(One UPDATE below...)
Below Gene questioned the typical libertarian endorsement of self-ownership:
I've always thought the concept of "self-ownership," so loved by many libertarians, is a little screwy: Man is not a good he owns, he is himself. To the common comeback, "If you don't own yourself, then who does?" my answer has been, "No one, just like no one owns arithmetic or the night sky."
Insofar as he goes, I agree with Gene. However, all it takes is a simple change of terminology to body-ownership, and then the standard libertarian view is fine. Is that all you're saying, Gene?
If not--i.e., if you're really disputing that it makes sense to view human bodies as being objects of ownership--then what were slave auctions all about? Traders never grabbed the night sky and sold it to plantation owners.
Also, the more I think about it, the less coherent I find the view that rejects the ability of someone to sell his body to another. What's especially odd is that Rothbardians believe that a victim can rightfully enslave his aggressor, at least until the crime is rectified. So if John can own Jim's body because Jim shot John in the leg, then why can't John own Jim's body because Jim signed a contract in exchange for money?
Whatever metaphysical objections you might have--"what if Jim later regrets his decision?"--don't work when Jim was an aggressor. So why do they work when he isn't an aggressor? If Jim doesn't like his body being owned by John, he shouldn't have shot him. Or, he shouldn't have signed the contract and accepted the $200,000 that he blew in Vegas.
In talking with (the young) Dick Clark, we clarified one of the stickling points on this issue. I said, "Rothbard's right, you can't alienate your will. But you're selling your body, not your will." To this Dick said, "But your body doesn't work without your mental controls."
I think this is the crux of the dispute. In order for someone to be a productive slave, he has to have his heart and soul in it.
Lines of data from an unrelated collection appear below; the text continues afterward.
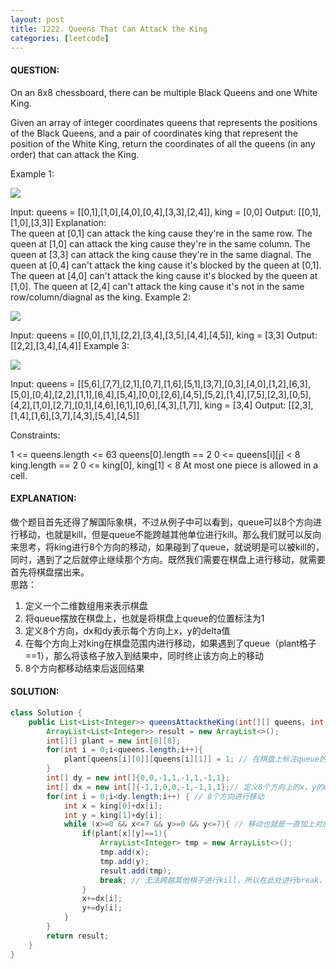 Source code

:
 ```yaml
---
layout: post
title: 1222. Queens That Can Attack the King
categories: [leetcode]
---
```

#### QUESTION:
On an 8x8 chessboard, there can be multiple Black Queens and one White King.

Given an array of integer coordinates queens that represents the positions of the Black Queens, and a pair of coordinates king that represent the position of the White King, return the coordinates of all the queens (in any order) that can attack the King.

 

Example 1:

![](https://assets.leetcode.com/uploads/2019/10/01/untitled-diagram.jpg)

Input: queens = [[0,1],[1,0],[4,0],[0,4],[3,3],[2,4]], king = [0,0]
Output: [[0,1],[1,0],[3,3]]
Explanation:  
The queen at [0,1] can attack the king cause they're in the same row. 
The queen at [1,0] can attack the king cause they're in the same column. 
The queen at [3,3] can attack the king cause they're in the same diagnal. 
The queen at [0,4] can't attack the king cause it's blocked by the queen at [0,1]. 
The queen at [4,0] can't attack the king cause it's blocked by the queen at [1,0]. 
The queen at [2,4] can't attack the king cause it's not in the same row/column/diagnal as the king.
Example 2:

![](https://assets.leetcode.com/uploads/2019/10/01/untitled-diagram-1.jpg)

Input: queens = [[0,0],[1,1],[2,2],[3,4],[3,5],[4,4],[4,5]], king = [3,3]
Output: [[2,2],[3,4],[4,4]]
Example 3:

![](https://assets.leetcode.com/uploads/2019/10/01/untitled-diagram-2.jpg)

Input: queens = [[5,6],[7,7],[2,1],[0,7],[1,6],[5,1],[3,7],[0,3],[4,0],[1,2],[6,3],[5,0],[0,4],[2,2],[1,1],[6,4],[5,4],[0,0],[2,6],[4,5],[5,2],[1,4],[7,5],[2,3],[0,5],[4,2],[1,0],[2,7],[0,1],[4,6],[6,1],[0,6],[4,3],[1,7]], king = [3,4]
Output: [[2,3],[1,4],[1,6],[3,7],[4,3],[5,4],[4,5]]
 

Constraints:

1 <= queens.length <= 63
queens[0].length == 2
0 <= queens[i][j] < 8
king.length == 2
0 <= king[0], king[1] < 8
At most one piece is allowed in a cell.
#### EXPLANATION:
做个题目首先还得了解国际象棋，不过从例子中可以看到，queue可以8个方向进行移动，也就是kill，但是queue不能跨越其他单位进行kill。那么我们就可以反向来思考，将king进行8个方向的移动，如果碰到了queue，就说明是可以被kill的，同时，遇到了之后就停止继续那个方向。既然我们需要在棋盘上进行移动，就需要首先将棋盘摆出来。  
思路：  
1. 定义一个二维数组用来表示棋盘  
2. 将queue摆放在棋盘上，也就是将棋盘上queue的位置标注为1  
3. 定义8个方向，dx和dy表示每个方向上x，y的delta值  
4. 在每个方向上对king在棋盘范围内进行移动，如果遇到了queue（plant格子==1），那么将该格子放入到结果中，同时终止该方向上的移动  
5. 8个方向都移动结束后返回结果  
#### SOLUTION:
```java
class Solution {
    public List<List<Integer>> queensAttacktheKing(int[][] queens, int[] king) {
        ArrayList<List<Integer>> result = new ArrayList<>();
        int[][] plant = new int[8][8];
        for(int i = 0;i<queens.length;i++){
            plant[queens[i][0]][queens[i][1]] = 1; // 在棋盘上标注queue的位置
        }
        int[] dy = new int[]{0,0,-1,1,-1,1,-1,1};
        int[] dx = new int[]{-1,1,0,0,-1,-1,1,1};// 定义8个方向上的x，y的delta值
        for(int i = 0;i<dy.length;i++) { // 8个方向进行移动
            int x = king[0]+dx[i];
            int y = king[1]+dy[i];
            while (x>=0 && x<=7 && y>=0 && y<=7){ // 移动也就是一直加上对应的dx和dy
                if(plant[x][y]==1){
                    ArrayList<Integer> tmp = new ArrayList<>();
                    tmp.add(x);
                    tmp.add(y);
                    result.add(tmp);
                    break; // 无法跨越其他棋子进行kill，所以在此处进行break，停止该方向上的搜索
                }
                x+=dx[i];
                y+=dy[i];
            }
        }
        return result;
    }
}
```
Or does he? After all, I think the vast majority of slaves had their body ownership stolen. Their (unrightful) owners figured out ways to motivate them to order their "own" bodies to do the tasks that the (unrightful) owners wanted.
I think we need to remind ourselves what it means to be an owner. To paraphrase Kinsella, it means that when you and someone else have a disagreement on how a scare resource should be used, you are "in the right."
Let me give some more examples to illustrate that libertarians are wrong for conflating mental control with body ownership.
(1) Suppose you have telekinetic powers and can control "my" car just by thinking. Does that mean you are necessarily the owner of "my" car? No, of course not. It makes perfect sense to say I still own the car, and I can use my vastly inefficient means of controlling it. If you use your superior mental influence to have it perform the tasks you desire, then you just stole from me.
(2) Suppose you have a terminal illness and agree that your estate will get $1 million, in exchange for which you will be killed and your organs will be sold on various markets. After you accept the $1 million, I don't see why the title to your body is still in your hands. It's gone. (Of course in a civilized society they would probably have standard "backout" clauses in these contracts, but that's a practical detail; it's not a bedrock principle.)
(3) Suppose you have a huge gambling debt. An eccentric millionaire says he'll pay off your debts, but you agree to be his prey in a hunt on his estate. If you can reach the green zone, then he gives you back your freedom. So long as this contract is truly voluntary, how does it violate Walter Blockian precepts? Isn't this very similar to Block's "Murder Park"?